Can be generalized to more than 2 variables (multivariate normal).

Appendix: The Cauchy-Schwartz Inequality

Claim: |\mathrm{Cov}\left(X, Y\right)| \leq \sqrt{\mathrm{Var}\left(X\right) \mathrm{Var}\left(Y\right)}.
Proof: Define U = Y - \beta X, where \beta = \frac{\mathrm{Cov}\left(X, Y\right)}{\mathrm{Var}\left(X\right)},
- Note that \beta is a constant!
- Also note the connection to regression and OLS in the definition of \beta.

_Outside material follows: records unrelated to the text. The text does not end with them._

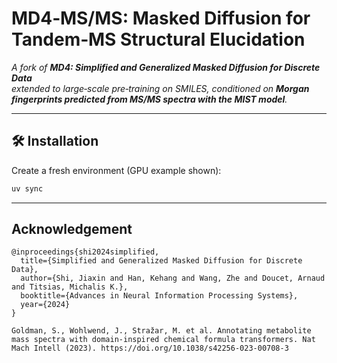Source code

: # **MD4‑MS/MS: Masked Diffusion for Tandem‑MS Structural Elucidation**

*A fork of **MD4: Simplified and Generalized Masked Diffusion for Discrete Data**  
extended to large‑scale pre‑training on SMILES, conditioned on **Morgan
fingerprints predicted from MS/MS spectra with the MIST model**.*

---

## 🛠️ Installation

Create a fresh environment (GPU example shown):

```bash
uv sync
```


---

## Acknowledgement 
```
@inproceedings{shi2024simplified,
  title={Simplified and Generalized Masked Diffusion for Discrete Data},
  author={Shi, Jiaxin and Han, Kehang and Wang, Zhe and Doucet, Arnaud and Titsias, Michalis K.},
  booktitle={Advances in Neural Information Processing Systems},
  year={2024}
}

Goldman, S., Wohlwend, J., Stražar, M. et al. Annotating metabolite mass spectra with domain-inspired chemical formula transformers. Nat Mach Intell (2023). https://doi.org/10.1038/s42256-023-00708-3
```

Since variances are always non-negative:

0 \leq \mathrm{Var}\left(U\right)

\quad= \mathrm{Var}\left(Y - \beta X\right) \quad (\text{def. of } U)

\quad= \mathrm{Var}\left(Y\right) + \mathrm{Var}\left(\beta X\right) - 2\mathrm{Cov}\left(Y, \beta X\right) \quad (\text{prop. of var.})

\quad= \mathrm{Var}\left(Y\right) + \beta^2 \mathrm{Var}\left(X\right) - 2\beta \mathrm{Cov}\left(X, Y\right) \quad (\text{prop. of var., cov.})

\quad= \mathrm{Var}\left(Y\right) + \underbrace{\left(\frac{\mathrm{Cov}\left(X, Y\right)}{\mathrm{Var}\left(X\right)}\right)^2}_{=\beta^2} \mathrm{Var}\left(X\right) - 2 \underbrace{\left(\frac{\mathrm{Cov}\left(X, Y\right)}{\mathrm{Var}\left(X\right)} \right)}_{=\beta}\mathrm{Cov}\left(X, Y\right) \quad (\text{def. of } \beta)

\quad= \mathrm{Var}\left(Y\right) + \frac{\mathrm{Cov}\left(X, Y\right)^2}{\mathrm{Var}\left(X\right)} - 2 \frac{\mathrm{Cov}\left(X, Y\right)^2}{\mathrm{Var}\left(X\right)}

\quad= \mathrm{Var}\left(Y\right) - \frac{\mathrm{Cov}\left(X, Y\right)^2}{\mathrm{Var}\left(X\right)}.

Rearranging: \mathrm{Cov}\left(X, Y\right)^2 \leq \mathrm{Var}\left(X\right) \mathrm{Var}\left(Y\right)
or |\mathrm{Cov}\left(X, Y\right)| \leq \sqrt{\mathrm{Var}\left(X\right) \mathrm{Var}\left(Y\right)}.